Your task is to show every line in the listing below that includes "bigr".

#### [SOURCE MATERIAL]

---

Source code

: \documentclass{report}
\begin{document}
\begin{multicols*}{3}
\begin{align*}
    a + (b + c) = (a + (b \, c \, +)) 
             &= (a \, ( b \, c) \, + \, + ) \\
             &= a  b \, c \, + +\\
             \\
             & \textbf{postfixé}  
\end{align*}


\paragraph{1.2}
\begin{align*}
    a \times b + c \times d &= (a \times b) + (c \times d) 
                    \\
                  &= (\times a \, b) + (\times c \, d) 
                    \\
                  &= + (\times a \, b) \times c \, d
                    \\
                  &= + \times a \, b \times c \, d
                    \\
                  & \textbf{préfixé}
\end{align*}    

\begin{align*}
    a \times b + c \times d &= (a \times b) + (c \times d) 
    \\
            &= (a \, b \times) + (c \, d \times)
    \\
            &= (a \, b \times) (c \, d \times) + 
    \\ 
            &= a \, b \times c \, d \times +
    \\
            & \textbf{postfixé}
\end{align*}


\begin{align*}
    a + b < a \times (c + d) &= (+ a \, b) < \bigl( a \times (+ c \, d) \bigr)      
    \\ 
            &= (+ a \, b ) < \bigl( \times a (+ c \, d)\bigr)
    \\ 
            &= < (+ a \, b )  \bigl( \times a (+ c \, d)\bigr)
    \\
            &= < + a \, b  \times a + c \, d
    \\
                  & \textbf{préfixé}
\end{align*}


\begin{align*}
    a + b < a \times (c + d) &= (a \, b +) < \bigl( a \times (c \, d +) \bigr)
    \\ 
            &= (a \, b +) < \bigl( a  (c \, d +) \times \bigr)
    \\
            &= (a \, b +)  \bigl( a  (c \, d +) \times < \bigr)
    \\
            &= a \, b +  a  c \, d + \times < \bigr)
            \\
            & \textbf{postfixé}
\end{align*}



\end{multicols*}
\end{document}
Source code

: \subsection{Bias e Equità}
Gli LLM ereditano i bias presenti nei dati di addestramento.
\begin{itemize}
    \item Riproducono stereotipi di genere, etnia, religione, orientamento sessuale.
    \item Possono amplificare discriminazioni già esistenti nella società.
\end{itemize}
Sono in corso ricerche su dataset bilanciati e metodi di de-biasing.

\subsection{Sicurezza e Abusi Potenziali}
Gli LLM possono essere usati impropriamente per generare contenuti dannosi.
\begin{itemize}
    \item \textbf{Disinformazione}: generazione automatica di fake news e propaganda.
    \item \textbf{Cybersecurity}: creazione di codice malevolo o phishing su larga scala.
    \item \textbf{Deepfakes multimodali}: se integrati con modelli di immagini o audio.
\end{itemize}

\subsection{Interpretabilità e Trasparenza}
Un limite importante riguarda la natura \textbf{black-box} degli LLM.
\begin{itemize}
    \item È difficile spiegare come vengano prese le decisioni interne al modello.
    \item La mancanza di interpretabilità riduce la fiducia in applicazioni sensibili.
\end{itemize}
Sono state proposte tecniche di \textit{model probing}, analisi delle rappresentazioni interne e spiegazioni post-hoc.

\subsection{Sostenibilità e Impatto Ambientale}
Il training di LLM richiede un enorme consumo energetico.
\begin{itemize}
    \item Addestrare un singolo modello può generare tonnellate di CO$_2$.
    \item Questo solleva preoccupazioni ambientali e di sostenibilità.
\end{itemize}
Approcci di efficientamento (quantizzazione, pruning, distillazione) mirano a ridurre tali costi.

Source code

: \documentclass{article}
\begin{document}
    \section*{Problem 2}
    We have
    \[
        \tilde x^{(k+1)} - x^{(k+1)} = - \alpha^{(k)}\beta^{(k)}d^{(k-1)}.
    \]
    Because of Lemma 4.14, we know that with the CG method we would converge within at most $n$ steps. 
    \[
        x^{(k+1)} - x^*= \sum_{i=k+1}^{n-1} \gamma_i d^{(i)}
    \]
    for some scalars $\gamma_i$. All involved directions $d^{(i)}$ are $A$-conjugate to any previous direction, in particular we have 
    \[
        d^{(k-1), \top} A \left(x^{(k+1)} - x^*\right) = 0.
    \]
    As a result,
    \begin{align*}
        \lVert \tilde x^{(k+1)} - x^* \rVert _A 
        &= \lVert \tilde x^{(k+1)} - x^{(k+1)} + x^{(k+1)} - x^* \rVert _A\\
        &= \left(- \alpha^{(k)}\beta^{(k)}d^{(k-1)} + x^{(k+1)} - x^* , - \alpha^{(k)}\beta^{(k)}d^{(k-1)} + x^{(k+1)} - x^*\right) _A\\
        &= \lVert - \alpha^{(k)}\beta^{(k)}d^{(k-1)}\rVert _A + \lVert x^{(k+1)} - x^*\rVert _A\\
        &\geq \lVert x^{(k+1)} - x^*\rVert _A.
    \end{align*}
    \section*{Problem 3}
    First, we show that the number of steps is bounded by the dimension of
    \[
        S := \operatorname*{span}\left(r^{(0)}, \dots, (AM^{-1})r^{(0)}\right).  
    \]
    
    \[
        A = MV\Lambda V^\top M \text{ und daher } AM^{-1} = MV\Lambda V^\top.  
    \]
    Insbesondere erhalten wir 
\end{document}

---

#### [TASK OUTPUT]
    a + b < a \times (c + d) &= (+ a \, b) < \bigl( a \times (+ c \, d) \bigr)      
            &= (+ a \, b ) < \bigl( \times a (+ c \, d)\bigr)
            &= < (+ a \, b )  \bigl( \times a (+ c \, d)\bigr)
    a + b < a \times (c + d) &= (a \, b +) < \bigl( a \times (c \, d +) \bigr)
            &= (a \, b +) < \bigl( a  (c \, d +) \times \bigr)
            &= (a \, b +)  \bigl( a  (c \, d +) \times < \bigr)
            &= a \, b +  a  c \, d + \times < \bigr)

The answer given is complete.